Many speak of you as young, dynamic and a future Canterbury. What do you say?

“For a man touching 50 in business this would be a laughable question. I am committed to London and very positive about it. It is the hub of a huge international communications network, a place of enormous diversity and endless gospel possibilities. A bishop needs to be a missionary figure as well as a pastor and I am committed to the London Missions Action Plan. People talk about London as “a bed of nails” – I think it has the most wonderful opportunities for God.”

Have you ever been tempted by Rome or orthodoxy?

“No. It would be faithless of me to abandon the C of E. No-one would inherit the opportunities. But we mustn’t pine for the old securities. No church will survive the great sifting of the times we are going through. The nation is fragmenting. It has no common songs to sing around the fire. Only the church can tell the story that created the nation and it must speak in words of fire.

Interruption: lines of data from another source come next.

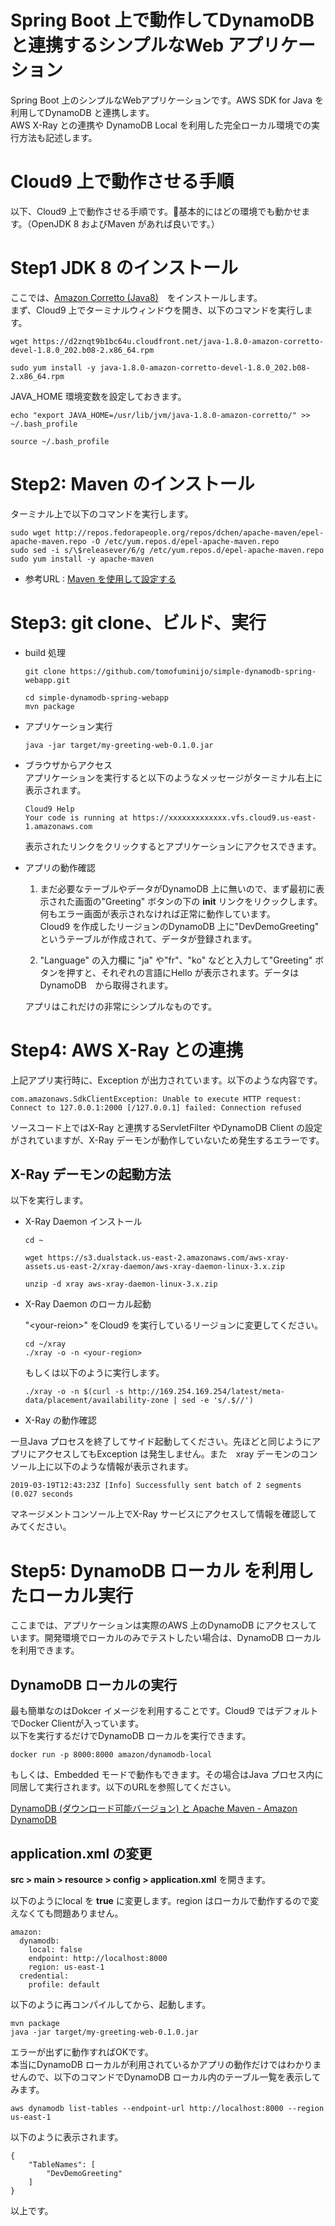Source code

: # Spring Boot 上で動作してDynamoDB と連携するシンプルなWeb アプリケーション

Spring Boot 上のシンプルなWebアプリケーションです。AWS SDK for Java を利用してDynamoDB と連携します。   
AWS X-Ray との連携や DynamoDB Local を利用した完全ローカル環境での実行方法も記述します。

# Cloud9 上で動作させる手順

以下、Cloud9 上で動作させる手順です。基本的にはどの環境でも動かせます。（OpenJDK 8 およびMaven があれば良いです。）


# Step1 JDK 8 のインストール
ここでは、[Amazon Corretto (Java8)](https://aws.amazon.com/jp/corretto/)　をインストールします。   
まず、Cloud9 上でターミナルウィンドウを開き、以下のコマンドを実行します。

```
wget https://d2znqt9b1bc64u.cloudfront.net/java-1.8.0-amazon-corretto-devel-1.8.0_202.b08-2.x86_64.rpm

sudo yum install -y java-1.8.0-amazon-corretto-devel-1.8.0_202.b08-2.x86_64.rpm
```

JAVA_HOME 環境変数を設定しておきます。

```
echo "export JAVA_HOME=/usr/lib/jvm/java-1.8.0-amazon-corretto/" >> ~/.bash_profile

source ~/.bash_profile
```

# Step2: Maven のインストール
ターミナル上で以下のコマンドを実行します。

```
sudo wget http://repos.fedorapeople.org/repos/dchen/apache-maven/epel-apache-maven.repo -O /etc/yum.repos.d/epel-apache-maven.repo
sudo sed -i s/\$releasever/6/g /etc/yum.repos.d/epel-apache-maven.repo
sudo yum install -y apache-maven
```

- 参考URL : [Maven を使用して設定する](https://docs.aws.amazon.com/ja_jp/cloud9/latest/user-guide/sample-java.html#sample-java-sdk-maven)

# Step3: git clone、ビルド、実行

- build 処理
    ```
    git clone https://github.com/tomofuminijo/simple-dynamodb-spring-webapp.git

    cd simple-dynamodb-spring-webapp
    mvn package 
    ```

- アプリケーション実行
  ```
  java -jar target/my-greeting-web-0.1.0.jar
  ```

- ブラウザからアクセス   
  アプリケーションを実行すると以下のようなメッセージがターミナル右上に表示されます。   
    ```
    Cloud9 Help
    Your code is running at https://xxxxxxxxxxxxx.vfs.cloud9.us-east-1.amazonaws.com
    ```

    表示されたリンクをクリックするとアプリケーションにアクセスできます。

- アプリの動作確認  
    1. まだ必要なテーブルやデータがDynamoDB 上に無いので、まず最初に表示された画面の"Greeting" ボタンの下の **init** リンクをリクックします。  
    何もエラー画面が表示されなければ正常に動作しています。  
    Cloud9 を作成したリージョンのDynamoDB 上に"DevDemoGreeting" というテーブルが作成されて、データが登録されます。

    1. "Language" の入力欄に "ja" や"fr"、"ko" などと入力して"Greeting" ボタンを押すと、それぞれの言語にHello が表示されます。データはDynamoDB　から取得されます。



    アプリはこれだけの非常にシンプルなものです。

# Step4: AWS X-Ray との連携

上記アプリ実行時に、Exception が出力されています。以下のような内容です。

```
com.amazonaws.SdkClientException: Unable to execute HTTP request: Connect to 127.0.0.1:2000 [/127.0.0.1] failed: Connection refused
```

ソースコード上ではX-Ray と連携するServletFilter やDynamoDB Client の設定がされていますが、X-Ray デーモンが動作していないため発生するエラーです。

## X-Ray デーモンの起動方法

以下を実行します。

- X-Ray Daemon インストール
    ```
    cd ~

    wget https://s3.dualstack.us-east-2.amazonaws.com/aws-xray-assets.us-east-2/xray-daemon/aws-xray-daemon-linux-3.x.zip

    unzip -d xray aws-xray-daemon-linux-3.x.zip 
    ```
- X-Ray Daemon のローカル起動
    
    "\<your-reion\>" をCloud9 を実行しているリージョンに変更してください。
    
    ```
    cd ~/xray
    ./xray -o -n <your-region>
    ```

    もしくは以下のように実行します。

    ```
    ./xray -o -n $(curl -s http://169.254.169.254/latest/meta-data/placement/availability-zone | sed -e 's/.$//')
    ```

- X-Ray の動作確認

一旦Java プロセスを終了してサイド起動してください。先ほどと同じようにアプリにアクセスしてもException は発生しません。また　xray デーモンのコンソール上に以下のような情報が表示されます。

```
2019-03-19T12:43:23Z [Info] Successfully sent batch of 2 segments (0.027 seconds
```

マネージメントコンソール上でX-Ray サービスにアクセスして情報を確認してみてください。

# Step5: DynamoDB ローカル を利用したローカル実行

ここまでは、アプリケーションは実際のAWS 上のDynamoDB にアクセスしています。開発環境でローカルのみでテストしたい場合は、DynamoDB ローカルを利用できます。

## DynamoDB ローカルの実行

最も簡単なのはDokcer イメージを利用することです。Cloud9 ではデフォルトでDocker Clientが入っています。  
以下を実行するだけでDynamoDB ローカルを実行できます。

```
docker run -p 8000:8000 amazon/dynamodb-local
```

もしくは、Embedded モードで動作もできます。その場合はJava プロセス内に同居して実行されます。以下のURLを参照してください。  

[DynamoDB (ダウンロード可能バージョン) と Apache Maven - Amazon DynamoDB](https://docs.aws.amazon.com/ja_jp/amazondynamodb/latest/developerguide/DynamoDBLocal.Maven.html)

## application.xml の変更

**src > main > resource > config > application.xml** を開きます。

以下のようにlocal を **true** に変更します。region はローカルで動作するので変えなくても問題ありません。

```
amazon:
  dynamodb:
    local: false
    endpoint: http://localhost:8000
    region: us-east-1
  credential:
    profile: default
```

以下のように再コンパイルしてから、起動します。
```
mvn package
java -jar target/my-greeting-web-0.1.0.jar
```

エラーが出ずに動作すればOKです。   
本当にDynamoDB ローカルが利用されているかアプリの動作だけではわかりませんので、以下のコマンドでDynamoDB ローカル内のテーブル一覧を表示してみます。

```
aws dynamodb list-tables --endpoint-url http://localhost:8000 --region us-east-1
```

以下のように表示されます。
```
{
    "TableNames": [
        "DevDemoGreeting"
    ]
}
```

以上です。
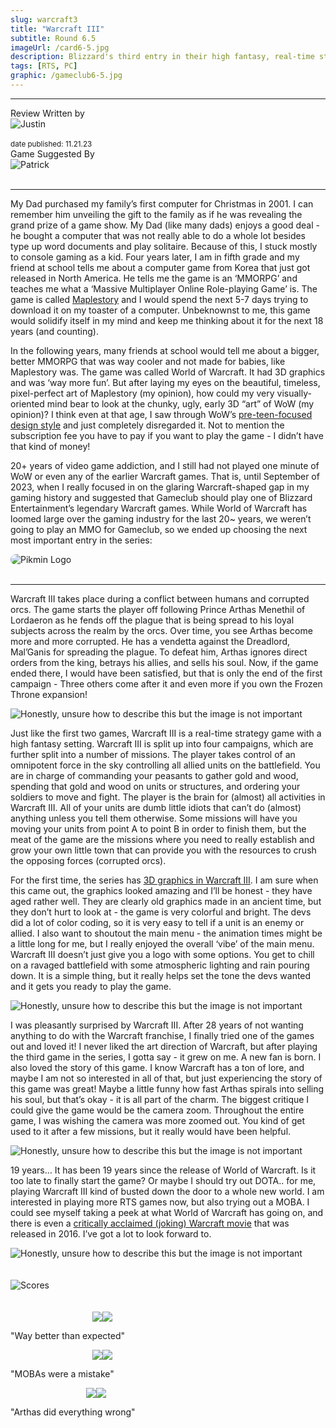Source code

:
 ```yaml
---
slug: warcraft3
title: "Warcraft III"
subtitle: Round 6.5
imageUrl: /card6-5.jpg
description: Blizzard's third entry in their high fantasy, real-time strategy series
tags: [RTS, PC]
graphic: /gameclub6-5.jpg
---
```

---
<div class="reviewinfo">
	
<div style=""><span>Review Written by</span>
<div class="reviewimg"><img src="/reviews/reviewjustin.png"
alt="Justin"/> </div><br>
<sub>date published: 11.21.23</sub></div>

<div style=""><span>Game Suggested By</span>
<div class="reviewimg"><img src="/reviews/reviewjustin.png"
alt="Patrick"/> </div><br></div>

</div>

---

My Dad purchased my family’s first computer for Christmas in 2001. I can remember him unveiling the gift to the family as if he was revealing the grand prize of a game show. My Dad (like many dads) enjoys a good deal - he bought a computer that was not really able to do a whole lot besides type up word documents and play solitaire. Because of this, I stuck mostly to console gaming as a kid. Four years later, I am in fifth grade and my friend at school tells me about a computer game from Korea that just got released in North America. He tells me the game is an ‘MMORPG’ and teaches me what a ‘Massive Multiplayer Online Role-playing Game’ is. The game is called [Maplestory](/reviews/warcraft3/maplestory.png) and I would spend the next 5-7 days trying to download it on my toaster of a computer. Unbeknownst to me, this game would solidify itself in my mind and keep me thinking about it for the next 18 years (and counting). 

In the following years, many friends at school would tell me about a bigger, better MMORPG that was way cooler and not made for babies, like Maplestory was. The game was called World of Warcraft. It had 3D graphics and was ‘way more fun’. But after laying my eyes on the beautiful, timeless, pixel-perfect art of Maplestory (my opinion), how could my very visually-oriented mind bear to look at the chunky, ugly, early 3D “art” of WoW (my opinion)? I think even at that age, I saw through WoW’s [pre-teen-focused design style](/reviews/warcraft3/preteen.png) and just completely disregarded it. Not to mention the subscription fee you have to pay if you want to play the game - I didn’t have that kind of money! 

20+ years of video game addiction, and I still had not played one minute of WoW or even any of the earlier Warcraft games. That is, until September of 2023, when I really focused in on the glaring Warcraft-shaped gap in my gaming history and suggested that Gameclub should play one of Blizzard Entertainment’s legendary Warcraft games. While World of Warcraft has loomed large over the gaming industry for the last 20~ years, we weren’t going to play an MMO for Gameclub, so we ended up choosing the next most important entry in the series:
<div class="reviewlogo"><img src="/reviews/warcraft3/logo.png"
alt="Pikmin Logo" style="border-radius: 20px;"/></div><br>

---

Warcraft III takes place during a conflict between humans and corrupted orcs. The game starts the player off following Prince Arthas Menethil of Lordaeron as he fends off the plague that is being spread to his loyal subjects across the realm by the orcs. Over time, you see Arthas become more and more corrupted. He has a vendetta against the Dreadlord, Mal’Ganis for spreading the plague. To defeat him, Arthas ignores direct orders from the king, betrays his allies, and sells his soul. Now, if the game ended there, I would have been satisfied, but that is only the end of the first campaign - Three others come after it and even more if you own the Frozen Throne expansion!


<div class="reviewsplit"><img src="/reviews/warcraft3/cutscene.gif"
alt="Honestly, unsure how to describe this but the image is not important"/><div>

Just like the first two games, Warcraft III is a real-time strategy game with a high fantasy setting. Warcraft III is split up into four campaigns, which are further split into a number of missions. The player takes control of an omnipotent force in the sky controlling all allied units on the battlefield. You are in charge of commanding your peasants to gather gold and wood, spending that gold and wood on units or structures, and ordering your soldiers to move and fight. The player is the brain for (almost) all activities in Warcraft III. All of your units are dumb little idiots that can’t do (almost) anything unless you tell them otherwise. Some missions will have you moving your units from point A to point B in order to finish them, but the meat of the game are the missions where you need to really establish and grow your own little town that can provide you with the resources to crush the opposing forces (corrupted orcs). 

For the first time, the series has [3D graphics in Warcraft III](/reviews/warcraft3/tinker.gif). I am sure when this came out, the graphics looked amazing and I’ll be honest - they have aged rather well. They are clearly old graphics made in an ancient time, but they don’t hurt to look at - the game is very colorful and bright. The devs did a lot of color coding, so it is very easy to tell if a unit is an enemy or allied. I also want to shoutout the main menu - the animation times might be a little long for me, but I really enjoyed the overall ‘vibe’ of the main menu. Warcraft III doesn’t just give you a logo with some options. You get to chill on a ravaged battlefield with some atmospheric lighting and rain pouring down. It is a simple thing, but it really helps set the tone the devs wanted and it gets you ready to play the game.


<div class="reviewsplit"><img src="/reviews/warcraft3/menu.gif"
alt="Honestly, unsure how to describe this but the image is not important"/><div>

I was pleasantly surprised by Warcraft III. After 28 years of not wanting anything to do with the Warcraft franchise, I finally tried one of the games out and loved it! I never liked the art direction of Warcraft, but after playing the third game in the series, I gotta say - it grew on me. A new fan is born. I also loved the story of this game. I know Warcraft has a ton of lore, and maybe I am not so interested in all of that, but just experiencing the story of this game was great! Maybe a little funny how fast Arthas spirals into selling his soul, but that’s okay - it is all part of the charm. The biggest critique I could give the game would be the camera zoom. Throughout the entire game, I was wishing the camera was more zoomed out. You kind of get used to it after a few missions, but it really would have been helpful. 


<div class="reviewsplit"><img src="/reviews/warcraft3/humans.png"
alt="Honestly, unsure how to describe this but the image is not important"/><div>

19 years… It has been 19 years since the release of World of Warcraft. Is it too late to finally start the game?  Or maybe I should try out DOTA.. for me, playing Warcraft III kind of busted down the door to a whole new world. I am interested in playing more RTS games now, but also trying out a MOBA. I could see myself taking a peek at what World of Warcraft has going on, and there is even a [critically acclaimed (joking) Warcraft movie](/reviews/warcraft3/tomatometer.png) that was released in 2016. I’ve got a lot to look forward to.


<div class="reviewsplit"><img src="/reviews/warcraft3/hood.gif"
alt="Honestly, unsure how to describe this but the image is not important"/><div>
<br><br>

<div class="reviewsplit"><img src="/reviews/scores/scoresoutline.png"
alt="Scores" /><div>

<br>
<br>

<div class="scores" style=" width: 100%;">
	 
<div class="stars"><img src="/reviews/reviewjustin.png" style="margin-left: 26%;"><img src="/reviews/scores/4star.png"><p>"Way better than expected"</p></div>

<div class="cstars"><img src="/reviews/reviewcullen.png" style="margin-left: 26%;"><img src="/reviews/scores/3star.png"><p>"MOBAs were a mistake"</p></div>

<div class="pstars"><img src="/reviews/reviewpatrick.png" style="margin-left: 24%;"><img src="/reviews/scores/4star.png"><p>"Arthas did everything wrong"</p></div>

</div>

We must not be the church of the limerick, you know:

There was an old man of Moravia Who didn’t believe in our Saviour So set up instead With him at its head A cult of decorous behaviour”

(There is a passion and presence and authority about Chartres that marks him out. Spend an hour or two in his company and the mixture of intellect, prophecy, vision and intensity leave you in no doubt that his ministry will achieve greatness or disaster. His choice of trusty companions and personal discipline will determine which. Certainly he will be a key figure in the critical years ahead.)

As we get to the door he offers to hold my coat. I politely decline. He insists and, with a dark smile, quotes John Updike: “Why do clergy find it so difficult to minister to one another? In a congress of masseurs nobody turns their back”.

Robbie Low is the Vicar of St Peter’s, Bushey Heath in the diocese of St Alban’s.